(Records excerpted from a collection)
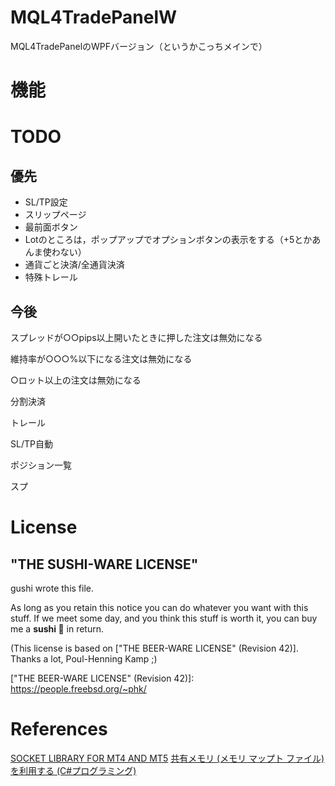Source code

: # MQL4TradePanelW

MQL4TradePanelのWPFバージョン（というかこっちメインで）

# 機能


# TODO

## 優先

- SL/TP設定
- スリップページ
- 最前面ボタン
- Lotのところは，ポップアップでオプションボタンの表示をする（+5とかあんま使わない）
- 通貨ごと決済/全通貨決済
- 特殊トレール

## 今後

スプレッドが○○pips以上開いたときに押した注文は無効になる

維持率が○○○%以下になる注文は無効になる

○ロット以上の注文は無効になる

分割決済

トレール

SL/TP自動

ポジション一覧

スプ

# License
## "THE SUSHI-WARE LICENSE"

gushi wrote this file.

As long as you retain this notice you can do whatever you want
with this stuff. If we meet some day, and you think this stuff
is worth it, you can buy me a **sushi 🍣** in return.

(This license is based on ["THE BEER-WARE LICENSE" (Revision 42)].
 Thanks a lot, Poul-Henning Kamp ;)

​["THE BEER-WARE LICENSE" (Revision 42)]: https://people.freebsd.org/~phk/

# References
[SOCKET LIBRARY FOR MT4 AND MT5](https://www.mql5.com/en/blogs/post/706665)
[共有メモリ (メモリ マップト ファイル) を利用する (C#プログラミング)](https://www.ipentec.com/document/csharp-use-memory-mapped-file)
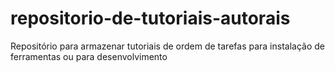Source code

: # repositorio-de-tutoriais-autorais
Repositório para armazenar tutoriais de ordem de tarefas para instalação de ferramentas ou para desenvolvimento
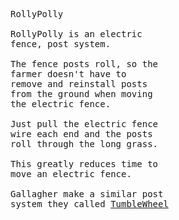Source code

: <pre>
RollyPolly

RollyPolly is an electric
fence, post system.

The fence posts roll, so the
farmer doesn't have to 
remove and reinstall posts
from the ground when moving
the electric fence.

Just pull the electric fence
wire each end and the posts 
roll through the long grass.

This greatly reduces time to
move an electric fence.

Gallagher make a similar post
system they called <a
href="https://www.gallagher.eu/en_export/installation-fence-spider"
target="_new">TumbleWheel</a>








</pre>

EXERCISE AIM: Write every entry out again exactly, dropping the pictures.

PROBLEM SOLUTION:
Source code

: # MQL4TradePanelW

MQL4TradePanelのWPFバージョン（というかこっちメインで）

# 機能


# TODO

## 優先

- SL/TP設定
- スリップページ
- 最前面ボタン
- Lotのところは，ポップアップでオプションボタンの表示をする（+5とかあんま使わない）
- 通貨ごと決済/全通貨決済
- 特殊トレール

## 今後

スプレッドが○○pips以上開いたときに押した注文は無効になる

維持率が○○○%以下になる注文は無効になる

○ロット以上の注文は無効になる

分割決済

トレール

SL/TP自動

ポジション一覧

スプ

# License
## "THE SUSHI-WARE LICENSE"

gushi wrote this file.

As long as you retain this notice you can do whatever you want
with this stuff. If we meet some day, and you think this stuff
is worth it, you can buy me a **sushi 🍣** in return.

(This license is based on ["THE BEER-WARE LICENSE" (Revision 42)].
 Thanks a lot, Poul-Henning Kamp ;)

​["THE BEER-WARE LICENSE" (Revision 42)]: https://people.freebsd.org/~phk/

# References
[SOCKET LIBRARY FOR MT4 AND MT5](https://www.mql5.com/en/blogs/post/706665)
[共有メモリ (メモリ マップト ファイル) を利用する (C#プログラミング)](https://www.ipentec.com/document/csharp-use-memory-mapped-file)
Source code

: # repositorio-de-tutoriais-autorais
Repositório para armazenar tutoriais de ordem de tarefas para instalação de ferramentas ou para desenvolvimento
Source code

: <pre>
RollyPolly

RollyPolly is an electric
fence, post system.

The fence posts roll, so the
farmer doesn't have to 
remove and reinstall posts
from the ground when moving
the electric fence.

Just pull the electric fence
wire each end and the posts 
roll through the long grass.

This greatly reduces time to
move an electric fence.

Gallagher make a similar post
system they called <a
href="https://www.gallagher.eu/en_export/installation-fence-spider"
target="_new">TumbleWheel</a>








</pre>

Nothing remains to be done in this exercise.